The international accounting standards create several significant impacts. First, the entities must prepare objective financial statements. The objective financial statements favor the majority of financial statement users. Objectivity includes the issuance of traceable and accurate financial data.
Next, the financial statements enhance trending. The profit-based financial statements point to a possible profit in the coming year. On the other hand, a company that generated a net loss during the past two years will probably generate another net loss result in the coming year. Trending increases the success of predicting future profits.

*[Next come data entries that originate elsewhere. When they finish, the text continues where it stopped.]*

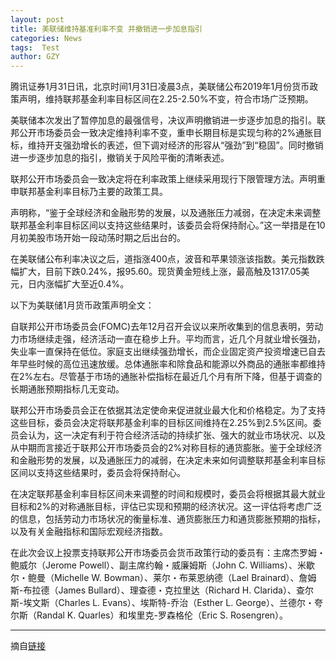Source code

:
 ```yaml
---
layout: post
title: 美联储维持基准利率不变 并撤销进一步加息指引
categories: News
tags:  Test
author: GZY
---
```


腾讯证券1月31日讯，北京时间1月31日凌晨3点，美联储公布2019年1月份货币政策声明，维持联邦基金利率目标区间在2.25-2.50%不变，符合市场广泛预期。

美联储本次发出了暂停加息的最强信号，决议声明撤销进一步逐步加息的指引。联邦公开市场委员会一致决定维持利率不变，重申长期目标是实现匀称的2%通胀目标，维持开支强劲增长的表述，但下调对经济的形容从“强劲”到“稳固”。同时撤销进一步逐步加息的指引，撤销关于风险平衡的清晰表述。

联邦公开市场委员会一致决定将在利率政策上继续采用现行下限管理方法。声明重申联邦基金利率目标乃主要的政策工具。

声明称，“鉴于全球经济和金融形势的发展，以及通胀压力减弱，在决定未来调整联邦基金利率目标区间以支持这些结果时，该委员会将保持耐心。”这一举措是在10月初美股市场开始一段动荡时期之后出台的。

在美联储公布利率决议之后，道指涨400点，波音和苹果领涨该指数。美元指数跌幅扩大，目前下跌0.24%，报95.60。现货黄金短线上涨，最高触及1317.05美元，日内涨幅扩大至近0.4%。

以下为美联储1月货币政策声明全文：

自联邦公开市场委员会(FOMC)去年12月召开会议以来所收集到的信息表明，劳动力市场继续走强，经济活动一直在稳步上升。平均而言，近几个月就业增长强劲，失业率一直保持在低位。家庭支出继续强劲增长，而企业固定资产投资增速已自去年早些时候的高位迅速放缓。总体通胀率和除食品和能源以外商品的通胀率都维持在2%左右。尽管基于市场的通胀补偿指标在最近几个月有所下降，但基于调查的长期通胀预期指标几无变动。

联邦公开市场委员会正在依据其法定使命来促进就业最大化和价格稳定。为了支持这些目标，委员会决定将联邦基金利率的目标区间维持在2.25%到2.5%区间。委员会认为，这一决定有利于符合经济活动的持续扩张、强大的就业市场状况、以及从中期而言接近于联邦公开市场委员会的2%对称目标的通货膨胀。鉴于全球经济和金融形势的发展，以及通胀压力的减弱，在决定未来如何调整联邦基金利率目标区间以支持这些结果时，委员会将保持耐心。

在决定联邦基金利率目标区间未来调整的时间和规模时，委员会将根据其最大就业目标和2%的对称通胀目标，评估已实现和预期的经济状况。这一评估将考虑广泛的信息，包括劳动力市场状况的衡量标准、通货膨胀压力和通货膨胀预期的指标，以及有关金融指标和国际宏观经济指数。

在此次会议上投票支持联邦公开市场委员会货币政策行动的委员有：主席杰罗姆・鲍威尔（Jerome Powell）、副主席约翰・威廉姆斯（John C. Williams）、米歇尔・鲍曼（Michelle W. Bowman）、莱尔・布莱恩纳德（Lael Brainard）、詹姆斯-布拉德（James Bullard）、理查德・克拉里达（Richard H. Clarida）、查尔斯-埃文斯（Charles L. Evans）、埃斯特-乔治（Esther L. George）、兰德尔・夸尔斯（Randal K. Quarles）和埃里克-罗森格伦（Eric S. Rosengren）。

*****

摘自[链接](https://new.qq.com/cmsn/20190131/20190131000113.html)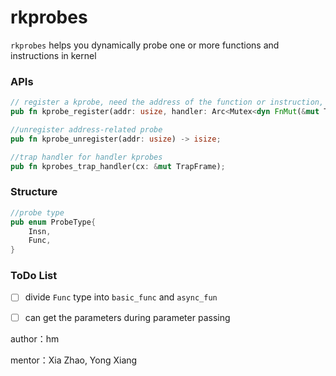# rkprobes
`rkprobes` helps you dynamically probe one or more functions and instructions in kernel

### APIs

```rust
// register a kprobe, need the address of the function or instruction, two handler functions and the type you want to probe
pub fn kprobe_register(addr: usize, handler: Arc<Mutex<dyn FnMut(&mut TrapFrame) + Send>>, post_handler: Option<Arc<Mutex<dyn FnMut(&mut TrapFrame) + Send>>>, probe_type: ProbeType) -> isize ;

//unregister address-related probe
pub fn kprobe_unregister(addr: usize) -> isize;

//trap handler for handler kprobes
pub fn kprobes_trap_handler(cx: &mut TrapFrame);
```

### Structure

```rust
//probe type
pub enum ProbeType{
    Insn,
    Func,
}
```

### ToDo List

- [ ] divide `Func` type into `basic_func` and `async_fun`
- [ ] can get the parameters during parameter passing





author：hm

mentor：Xia Zhao, Yong Xiang

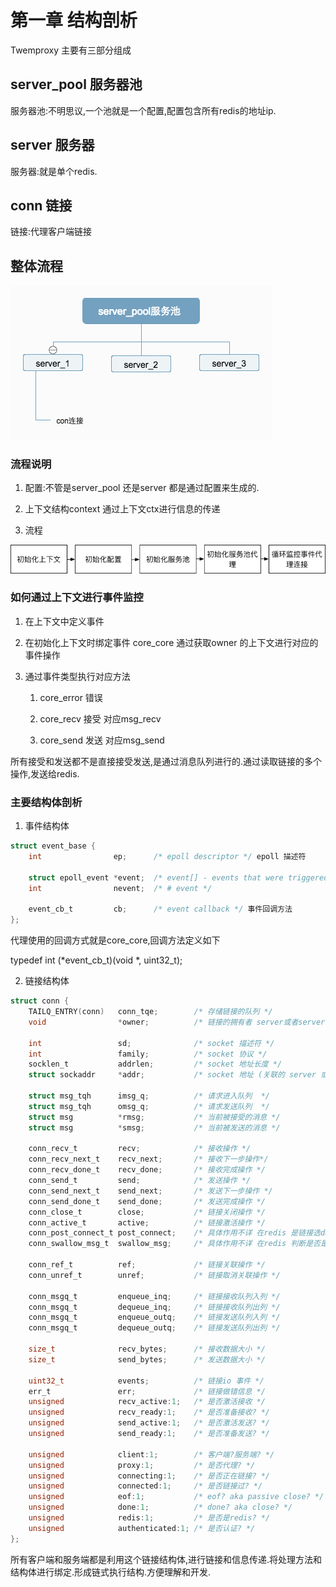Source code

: # 第一章 结构剖析

Twemproxy 主要有三部分组成

## server_pool 服务器池

服务器池:不明思议,一个池就是一个配置,配置包含所有redis的地址ip.

## server 服务器

服务器:就是单个redis.

## conn 链接

链接:代理客户端链接

## 整体流程

![Image5](./../static/image/server_pool服务池.png "整体流程")

### 流程说明

1. 配置:不管是server_pool 还是server 都是通过配置来生成的.

2. 上下文结构context 通过上下文ctx进行信息的传递

3. 流程

![Image5](./../static/image/twemproxy_flow.png "整体流程")

### 如何通过上下文进行事件监控

1. 在上下文中定义事件

2. 在初始化上下文时绑定事件 core_core 通过获取owner 的上下文进行对应的事件操作

3. 通过事件类型执行对应方法

    1. core_error 错误

    2. core_recv  接受  对应msg_recv

    3. core_send  发送  对应msg_send

所有接受和发送都不是直接接受发送,是通过消息队列进行的.通过读取链接的多个操作,发送给redis.

### 主要结构体剖析

1. 事件结构体

``` c
struct event_base {
    int                ep;      /* epoll descriptor */ epoll 描述符

    struct epoll_event *event;  /* event[] - events that were triggered */
    int                nevent;  /* # event */

    event_cb_t         cb;      /* event callback */ 事件回调方法
};
```

代理使用的回调方式就是core_core,回调方法定义如下

typedef int (*event_cb_t)(void *, uint32_t);

2. 链接结构体

``` c
struct conn {
    TAILQ_ENTRY(conn)   conn_tqe;        /* 存储链接的队列 */
    void                *owner;          /* 链接的拥有者 server或者server pool */

    int                 sd;              /* socket 描述符 */
    int                 family;          /* socket 协议 */
    socklen_t           addrlen;         /* socket 地址长度 */
    struct sockaddr     *addr;           /* socket 地址 (关联的 server 或者 server_pool) */

    struct msg_tqh      imsg_q;          /* 请求进入队列  */
    struct msg_tqh      omsg_q;          /* 请求发送队列  */
    struct msg          *rmsg;           /* 当前被接受的消息 */
    struct msg          *smsg;           /* 当前被发送的消息 */

    conn_recv_t         recv;            /* 接收操作 */
    conn_recv_next_t    recv_next;       /* 接收下一步操作*/
    conn_recv_done_t    recv_done;       /* 接收完成操作 */
    conn_send_t         send;            /* 发送操作 */
    conn_send_next_t    send_next;       /* 发送下一步操作 */
    conn_send_done_t    send_done;       /* 发送完成操作 */
    conn_close_t        close;           /* 链接关闭操作 */
    conn_active_t       active;          /* 链接激活操作 */
    conn_post_connect_t post_connect;    /* 具体作用不详 在redis 是链接选db memencahe 啥也不做*/
    conn_swallow_msg_t  swallow_msg;     /* 具体作用不详 在redis 判断是否是链接db memencahe 啥也不做 */

    conn_ref_t          ref;             /* 链接关联操作 */
    conn_unref_t        unref;           /* 链接取消关联操作 */

    conn_msgq_t         enqueue_inq;     /* 链接接收队列入列 */
    conn_msgq_t         dequeue_inq;     /* 链接接收队列出列 */
    conn_msgq_t         enqueue_outq;    /* 链接发送队列入列 */
    conn_msgq_t         dequeue_outq;    /* 链接发送队列出列 */

    size_t              recv_bytes;      /* 接收数据大小 */
    size_t              send_bytes;      /* 发送数据大小 */

    uint32_t            events;          /* 链接io 事件 */
    err_t               err;             /* 链接做错信息 */
    unsigned            recv_active:1;   /* 是否激活接收 */
    unsigned            recv_ready:1;    /* 是否准备接收? */
    unsigned            send_active:1;   /* 是否激活发送? */
    unsigned            send_ready:1;    /* 是否准备发送? */

    unsigned            client:1;        /* 客户端?服务端? */
    unsigned            proxy:1;         /* 是否代理? */
    unsigned            connecting:1;    /* 是否正在链接? */
    unsigned            connected:1;     /* 是否链接过? */
    unsigned            eof:1;           /* eof? aka passive close? */
    unsigned            done:1;          /* done? aka close? */
    unsigned            redis:1;         /* 是否是redis? */
    unsigned            authenticated:1; /* 是否认证? */
};
```

所有客户端和服务端都是利用这个链接结构体,进行链接和信息传递.将处理方法和结构体进行绑定.形成链式执行结构.方便理解和开发.
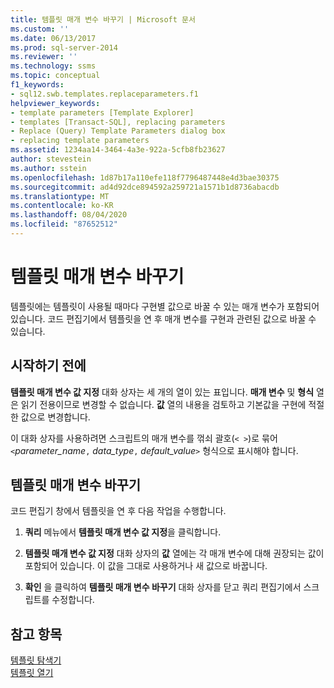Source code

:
```yaml
---
title: 템플릿 매개 변수 바꾸기 | Microsoft 문서
ms.custom: ''
ms.date: 06/13/2017
ms.prod: sql-server-2014
ms.reviewer: ''
ms.technology: ssms
ms.topic: conceptual
f1_keywords:
- sql12.swb.templates.replaceparameters.f1
helpviewer_keywords:
- template parameters [Template Explorer]
- templates [Transact-SQL], replacing parameters
- Replace (Query) Template Parameters dialog box
- replacing template parameters
ms.assetid: 1234aa14-3464-4a3e-922a-5cfb8fb23627
author: stevestein
ms.author: sstein
ms.openlocfilehash: 1d87b17a110efe118f7796487448e4d3bae30375
ms.sourcegitcommit: ad4d92dce894592a259721a1571b1d8736abacdb
ms.translationtype: MT
ms.contentlocale: ko-KR
ms.lasthandoff: 08/04/2020
ms.locfileid: "87652512"
---
```

# <a name="replace-template-parameters"></a>템플릿 매개 변수 바꾸기
  템플릿에는 템플릿이 사용될 때마다 구현별 값으로 바꿀 수 있는 매개 변수가 포함되어 있습니다. 코드 편집기에서 템플릿을 연 후 매개 변수를 구현과 관련된 값으로 바꿀 수 있습니다.  
  
## <a name="before-you-begin"></a>시작하기 전에  
 **템플릿 매개 변수 값 지정** 대화 상자는 세 개의 열이 있는 표입니다. **매개 변수** 및 **형식** 열은 읽기 전용이므로 변경할 수 없습니다. **값** 열의 내용을 검토하고 기본값을 구현에 적절한 값으로 변경합니다.  
  
 이 대화 상자를 사용하려면 스크립트의 매개 변수를 꺾쇠 괄호(`< >`)로 묶어 `<`*parameter_name*`,` *data_type*`,` *default_value*`>` 형식으로 표시해야 합니다.  
  
## <a name="replace-template-parameters"></a>템플릿 매개 변수 바꾸기  
 코드 편집기 창에서 템플릿을 연 후 다음 작업을 수행합니다.  
  
1.  **쿼리** 메뉴에서 **템플릿 매개 변수 값 지정**을 클릭합니다.  
  
2.  **템플릿 매개 변수 값 지정** 대화 상자의 **값** 열에는 각 매개 변수에 대해 권장되는 값이 포함되어 있습니다. 이 값을 그대로 사용하거나 새 값으로 바꿉니다.  
  
3.  **확인** 을 클릭하여 **템플릿 매개 변수 바꾸기** 대화 상자를 닫고 쿼리 편집기에서 스크립트를 수정합니다.  
  
## <a name="see-also"></a>참고 항목  
 [템플릿 탐색기](template-explorer.md)   
 [템플릿 열기](open-a-template.md)  
  
  
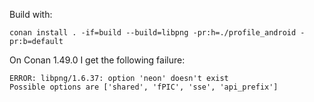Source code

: Build with:

```
conan install . -if=build --build=libpng -pr:h=./profile_android -pr:b=default
```

On Conan 1.49.0 I get the following failure:

```
ERROR: libpng/1.6.37: option 'neon' doesn't exist
Possible options are ['shared', 'fPIC', 'sse', 'api_prefix']
```
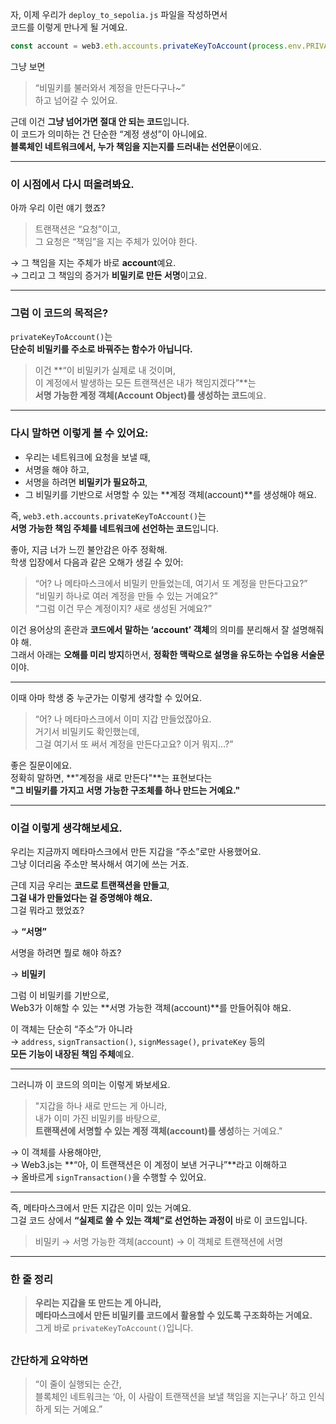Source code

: 자, 이제 우리가 `deploy_to_sepolia.js` 파일을 작성하면서  
코드를 이렇게 만나게 될 거예요.

```js
const account = web3.eth.accounts.privateKeyToAccount(process.env.PRIVATE_KEY);
```

그냥 보면

> “비밀키를 불러와서 계정을 만든다구나~”  
> 하고 넘어갈 수 있어요.

근데 이건 **그냥 넘어가면 절대 안 되는 코드**입니다.  
이 코드가 의미하는 건 단순한 “계정 생성”이 아니에요.  
**블록체인 네트워크에서, 누가 책임을 지는지를 드러내는 선언문**이에요.

---

### 이 시점에서 다시 떠올려봐요.

아까 우리 이런 얘기 했죠?

> 트랜잭션은 “요청”이고,  
> 그 요청은 “책임”을 지는 주체가 있어야 한다.

→ 그 책임을 지는 주체가 바로 **account**예요.  
→ 그리고 그 책임의 증거가 **비밀키로 만든 서명**이고요.

---

### 그럼 이 코드의 목적은?

`privateKeyToAccount()`는  
**단순히 비밀키를 주소로 바꿔주는 함수가 아닙니다.**

> 이건 **“이 비밀키가 실제로 내 것이며,  
> 이 계정에서 발생하는 모든 트랜잭션은 내가 책임지겠다”**는  
> **서명 가능한 계정 객체(Account Object)를 생성하는 코드**예요.

---

### 다시 말하면 이렇게 볼 수 있어요:

- 우리는 네트워크에 요청을 보낼 때,
- 서명을 해야 하고,
- 서명을 하려면 **비밀키가 필요하고**,
- 그 비밀키를 기반으로 서명할 수 있는 **계정 객체(account)**를 생성해야 해요.

즉, `web3.eth.accounts.privateKeyToAccount()`는  
**서명 가능한 책임 주체를 네트워크에 선언하는 코드**입니다.

좋아, 지금 너가 느낀 불안감은 아주 정확해.  
학생 입장에서 다음과 같은 오해가 생길 수 있어:

> “어? 나 메타마스크에서 비밀키 만들었는데, 여기서 또 계정을 만든다고요?”  
> “비밀키 하나로 여러 계정을 만들 수 있는 거예요?”  
> “그럼 이건 무슨 계정이지? 새로 생성된 거예요?”

이건 용어상의 혼란과 **코드에서 말하는 ‘account’ 객체**의 의미를 분리해서 잘 설명해줘야 해.  
그래서 아래는 **오해를 미리 방지**하면서, **정확한 맥락으로 설명을 유도하는 수업용 서술문**이야.

---

이때 아마 학생 중 누군가는 이렇게 생각할 수 있어요.

> “어? 나 메타마스크에서 이미 지갑 만들었잖아요.  
> 거기서 비밀키도 확인했는데,  
> 그걸 여기서 또 써서 계정을 만든다고요? 이거 뭐지…?”

좋은 질문이에요.  
정확히 말하면, **"계정을 새로 만든다"**는 표현보다는  
**"그 비밀키를 가지고 서명 가능한 구조체를 하나 만드는 거예요."**

---

### 이걸 이렇게 생각해보세요.

우리는 지금까지 메타마스크에서 만든 지갑을 “주소”로만 사용했어요.  
그냥 이더리움 주소만 복사해서 여기에 쓰는 거죠.

근데 지금 우리는 **코드로 트랜잭션을 만들고**,  
**그걸 내가 만들었다는 걸 증명해야 해요.**  
그걸 뭐라고 했었죠?

→ **“서명”**

서명을 하려면 뭘로 해야 하죠?

→ **비밀키**

그럼 이 비밀키를 기반으로,  
Web3가 이해할 수 있는 **서명 가능한 객체(account)**를 만들어줘야 해요.

이 객체는 단순히 “주소”가 아니라  
→ `address`, `signTransaction()`, `signMessage()`, `privateKey` 등의  
**모든 기능이 내장된 책임 주체**예요.

---

그러니까 이 코드의 의미는 이렇게 봐보세요.

> "지갑을 하나 새로 만드는 게 아니라,  
> 내가 이미 가진 비밀키를 바탕으로,  
> **트랜잭션에 서명할 수 있는 계정 객체(account)를 생성**하는 거예요."

→ 이 객체를 사용해야만,  
→ Web3.js는 **“아, 이 트랜잭션은 이 계정이 보낸 거구나”**라고 이해하고  
→ 올바르게 `signTransaction()`을 수행할 수 있어요.

---

즉, 메타마스크에서 만든 지갑은 이미 있는 거예요.  
그걸 코드 상에서 **“실제로 쓸 수 있는 객체”로 선언하는 과정이** 바로 이 코드입니다.

> 비밀키 → 서명 가능한 객체(account) → 이 객체로 트랜잭션에 서명

---

### 한 줄 정리

> **우리는 지갑을 또 만드는 게 아니라,  
> 메타마스크에서 만든 비밀키를 코드에서 활용할 수 있도록 구조화하는 거예요.**  
> 그게 바로 `privateKeyToAccount()`입니다.

##

### 간단하게 요약하면

> “이 줄이 실행되는 순간,  
> 블록체인 네트워크는 ‘아, 이 사람이 트랜잭션을 보낼 책임을 지는구나’ 하고 인식하게 되는 거예요.”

Another impact is the increase in investors. More readers will invest in a business that generated profits during the past two years. A net loss income statement discourages people to invest in the company. The net income entices the silent investors to funnel one’s cash into the profitable business venture
Further, another impact is the increase in understandability. The knowledge of accounting standards and principles increases the readers’ interest. For example, the accounting students understand how the cash flow statement supports the statement of financial position’s cash and cash equivalent balance.
Next, another impact is the increased incomparability. Implementing similar accounting standards allows comparing and contrasting the revenues between two accounting periods. The managers can discuss the variance between the sales of 2010 and 2011. The managers scrutinize why 2010 profits are higher than 2011 profits.
Another impact is the recording of all relevant business transactions. The entities are required to record all sales generated in the books of accounts. The companies must record all expenses incurred during the accounting period. Compliance with international accounting standards avoids edging towards Enron’s fraudulent activities.
Another impact is disinterest. Prospective investors shy away from companies violating international accounting standards. Eager clients refuse to transact with businesses presenting fraudulent financial reports. Confused investors avoid companies with vague recording practices.
Lastly, another impact in determining the company’s future. Normally, the recording of business transactions focuses on the going concern principle. A bankrupt company is not a going concern company. A company having a net loss amount is not a going concern company. On the other hand, a company having a net income amount is a going concern company.